Hull City 1 West Ham 0
We’re on the highway to Hull. Nigel picks me up at 8.15am at Finsbury Park and after a service stop and a fine view of the Humber Bridge we’re in ’Ull by 1.45 to meet Matt and Lisa (part-timer Fraser is on the Orient Express, hoping it’s not murder at the KC).
There’s time to park near the shopping centre, then stop at a chippy by a boarded up-pub, which Nigel has to photograph for some reason. In the chippy they still sell spam fritters and haddock for £2. Then it’s past Windass Way, over some waste ground and into the KC Stadium. We hear an old East End folk song echoing from the Smith and Nephew Stand: “Oh, I drink ten pints, I beat my wife ’cos I’m a northern bastard!”

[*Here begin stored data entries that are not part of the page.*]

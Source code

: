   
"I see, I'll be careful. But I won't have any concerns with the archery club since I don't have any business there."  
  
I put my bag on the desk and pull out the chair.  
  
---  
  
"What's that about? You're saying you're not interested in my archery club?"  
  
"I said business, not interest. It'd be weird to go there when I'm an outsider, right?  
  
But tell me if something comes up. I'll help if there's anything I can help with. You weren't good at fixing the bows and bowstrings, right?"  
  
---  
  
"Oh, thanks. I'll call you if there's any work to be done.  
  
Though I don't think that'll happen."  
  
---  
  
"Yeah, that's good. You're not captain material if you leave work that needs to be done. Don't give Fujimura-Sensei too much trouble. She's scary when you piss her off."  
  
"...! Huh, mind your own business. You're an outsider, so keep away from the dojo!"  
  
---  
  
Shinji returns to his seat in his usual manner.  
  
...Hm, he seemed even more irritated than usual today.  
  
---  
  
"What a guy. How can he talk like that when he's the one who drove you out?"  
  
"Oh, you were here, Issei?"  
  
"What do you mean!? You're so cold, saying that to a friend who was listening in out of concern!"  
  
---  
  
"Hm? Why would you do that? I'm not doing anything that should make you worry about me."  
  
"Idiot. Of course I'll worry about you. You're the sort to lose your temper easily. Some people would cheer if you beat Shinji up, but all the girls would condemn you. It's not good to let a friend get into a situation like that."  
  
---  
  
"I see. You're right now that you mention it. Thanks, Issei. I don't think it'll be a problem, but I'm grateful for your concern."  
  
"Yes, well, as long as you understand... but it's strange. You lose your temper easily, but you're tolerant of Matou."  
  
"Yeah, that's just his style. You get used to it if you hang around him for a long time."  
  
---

It’s a compact stadium and less bland than most modern creations, with a deranged DJ sounding like a kamikaze Alan Partridge as he screams “Thisisthekaaaaceeeestadiuuuuuuum!” at the massed ranks of orange and black-clad fans.
Hull have the best of it early on, with Boateng and Ashbee tackling fiercely in the middle and Marney going close. But soon our passing game begins to look more fluent. Noble has a penalty claim ignored, Bellamy (does anyone remember him?) shows forgotten pace down the left and crosses for Cole to shoot straight at Myhill. Ilunga, who otherwise has a great game looking strong and composed, heads wide with a free heard from a corner.

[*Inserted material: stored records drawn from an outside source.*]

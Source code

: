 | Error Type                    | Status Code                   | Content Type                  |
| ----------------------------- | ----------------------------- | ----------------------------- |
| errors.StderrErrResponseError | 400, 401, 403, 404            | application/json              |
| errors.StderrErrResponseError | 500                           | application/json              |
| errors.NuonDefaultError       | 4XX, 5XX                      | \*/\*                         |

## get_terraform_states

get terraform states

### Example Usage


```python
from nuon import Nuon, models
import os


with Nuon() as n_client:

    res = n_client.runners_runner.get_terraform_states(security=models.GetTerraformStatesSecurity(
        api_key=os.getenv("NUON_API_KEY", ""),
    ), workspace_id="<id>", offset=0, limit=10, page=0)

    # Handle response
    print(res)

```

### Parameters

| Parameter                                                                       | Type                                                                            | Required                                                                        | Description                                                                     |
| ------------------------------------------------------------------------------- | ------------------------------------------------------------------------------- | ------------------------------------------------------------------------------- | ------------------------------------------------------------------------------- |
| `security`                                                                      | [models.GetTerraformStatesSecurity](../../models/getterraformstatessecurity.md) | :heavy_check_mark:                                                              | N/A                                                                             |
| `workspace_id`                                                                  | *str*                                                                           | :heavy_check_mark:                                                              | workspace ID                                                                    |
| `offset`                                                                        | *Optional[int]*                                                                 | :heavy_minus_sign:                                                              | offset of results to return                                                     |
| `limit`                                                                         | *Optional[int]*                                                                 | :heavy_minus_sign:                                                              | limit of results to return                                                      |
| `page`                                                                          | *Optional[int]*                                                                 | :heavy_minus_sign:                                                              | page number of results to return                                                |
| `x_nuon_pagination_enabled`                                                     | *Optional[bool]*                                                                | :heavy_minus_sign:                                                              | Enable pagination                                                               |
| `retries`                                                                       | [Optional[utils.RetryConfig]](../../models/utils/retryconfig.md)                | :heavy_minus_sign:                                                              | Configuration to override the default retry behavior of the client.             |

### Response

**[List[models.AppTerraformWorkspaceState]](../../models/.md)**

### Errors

The home fans chant at “Where’s your money gone?” at us.
The West Ham fans chant “We pay your benefits!”
The Tiger club respond with “You’re going bust (pronounced “boost”) in the morning”, followed by “You’re not English anymore!”.
“You live in poverty!” retort the Irons fans, apparently unaware of all the City bankers and estate agents now selling the Big Issue outside Canary Wharf.
“Back to your shithole!, You’re going back to your shithole!” chant the Yorkshiremen. Nigel looks indignant and may be about to lecture them on pots, kettles and the merits of the tea-rooms, plant and fossil shops in Kew Gardens.
It’s been an exciting end-to-end first-half, but soon we’re a goal down and the inevitable London 0 Hull 4 Housemartins headlines start to loom. Turner outjumps Upson to head home from a corner. Undone by a simple goal.
But within 90 seconds Behrami is making a great break down the right for Cole to swivel and shoot against the underside of the bar.
We put Hull under sustained pressure, but mainly through crosses from deep that are easily headed away by their huge defenders. Zola takes Faubert and Etherington off for Di Michele and Sears and suddenly we have too many strikers and no-one to get to the byline.
Noble fires a free kick straight at the wall and makes several poor decisions. Carlton Cole shows Heskey-like strength to win the ball muscle past two defenders and cross for Etherington to volley wide. We wonder why Cole didn’t shoot.
“Where’s your bubbles gone?” chant the Hull fans followed by “Down with the Tottenham, you’re going down with the Tottenham!”.
The Irons fans hurl regional stereotypes back at them — “Sign on with hope in your hearts” and “We’re going to work in the morning!”
It’s a fantastic atmosphere and the Hull City fans are in dreamland. You can’t help but feel that their success is good for football in a billionaires league.
The whistle goes to a cacophonous cheer from the Housemartins fans. It’s not been a happy hour (and a half) for the Hammers. Zola may have to think for a minute. Still, Nigel cheers up when he spots Frank Dobson MP among the away crew, the man who wanted to be Mayor watching the Irons have a mare.
We’re held on the concourse outside the ground for 20 minutes. Don’t they know we have an MP with us?
“What’s over there?” asks Nigel gazing towards the metal fences.
“Oh, just machine guns,” says Matt, “I could get out if I had a motorbike.”
The West Ham fans holler at the stewards to let us out. Finally the doors clank open.
“These must be the gates of Hull,” I mutter.
At least Ye Olde White Harte in Old Hull is a fine boozer, although I can’t bring myself to drink London Pride, instead opting for Theakston’s Best.
On the way home we decline to discuss our emotions (nihilism, misanthropy, fear of mortality, railing at the lack of God in a point-less Premiership, etc) and opt for trivia. Matt asks us to name all the Premiership players playing at the weekend who are ex-Hammers and then all the League players.
Part of the M1 is closed so we make a huge detour via the A1 and don’t get home until 12.30am. But at least we’ve recalled the likes of Steven Bywater, Adam Newton, Tyrell Forbes, Henri Camara, Grant McCann and Matt Holland.
Our trivia-fest has raised morale a little as we return to the beautiful south. Hull have gone up to third. “Still, you don’t expect to get much at one of the Big Four,” I muse, disappearing into the darkness of Seven Sisters Road , having been to Hull and back.